San Carlos High School lasted for 21 years on its hilltop location on Melendy Drive, now the site of luxury homes and Highlands Park. It opened in September of 1960, with an enrollment of 1,015 students, and 56 faculty members. The class of 1964, was the first class to complete four years at the school.


It was designed to serve students from North Redwood City through San Carlos and the overflow from Sequoia and Carlmont high schools. The high school was the fifth high school in the Sequoia Union High School District, and the fourth built within a decade.

Sequoia High School opened in 1895, Menlo Atherton opened in 1951, Carlmont in 1952 and Woodside and Ravenswood in 1958. When San Carlos High opened, enrollment in the high school district reached its all time high of 9,300, 1000 students over the the enrollment of the previous year. Funds for the school were derived from an $8 million bond issue passed by the Sequoia Union High School District voters.

The acreage for the site cost the district $348,000 and the preparation of the land, mainly grading, cost $381,000. Construction of the first phase of the school was $1,754,000 for a total of $2,483,000. The high school was only open for two weeks when construction crews started preliminary work for an additional 19 classrooms to raise the enrollment capacity from 1,000 to 2,000 students.

Prior to opening, the San Carlos Enquirer ran the following story:

Comparatively few San Carlos residents have toured the handsome cluster of buildings, which comprise the new San Carlos High School off Melendy Drive, but those who have are unanimous in their praise of the new facility. Rising in the radical design from the plateau carved from the City's western hills, the new school promises a level of efficiency comparable to the aesthetic attractions of its handsome red block constuction.

The buildings are admirably suited to the needs of a high school by virtue of Delp Johnson's interesting radial designs which has all the wings springing like wheel spokes from a central assembly court which can accommodate as many as 3,500 people at school functions.

The educators who have inspected the campus and those who will serve at San Carlos High are pleased with the clever design by Mr. Johnson, a San Carlan himself, and one of the West's foremost school architects, and they are pleased with the quality of workmanship by Williams & Burrows, Belmont contractors who transformed the plans into a breathtakingly handsome reality.

picpic During the schools first semester, the student body selected the San Carlos Dons as its nickname.
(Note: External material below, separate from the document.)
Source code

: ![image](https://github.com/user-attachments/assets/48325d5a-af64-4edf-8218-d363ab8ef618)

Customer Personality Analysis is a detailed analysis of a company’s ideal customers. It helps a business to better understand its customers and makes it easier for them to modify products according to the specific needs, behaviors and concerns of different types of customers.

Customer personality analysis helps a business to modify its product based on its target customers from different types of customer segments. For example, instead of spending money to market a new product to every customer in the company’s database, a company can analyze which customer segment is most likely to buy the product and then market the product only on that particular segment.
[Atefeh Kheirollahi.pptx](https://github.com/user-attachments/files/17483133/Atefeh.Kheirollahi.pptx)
The students were able to vote between five nominations accepted by the faculty."The Dons" won by eight votes. The other possible names included the Hurricanes, Comets, Falcons, and Cardinals, and a popular write-in vote was the Hilltoppers, according to newspaper accounts. Nearly 300 of the first students attending the high school were transferred from Carlmont.

The two schools eventually became very competitive rivals in the years to come. Carlmont won ultimate victory when San Carlos High was closed in 1981 due to a lack of students, and the stucture was demolished in 1988.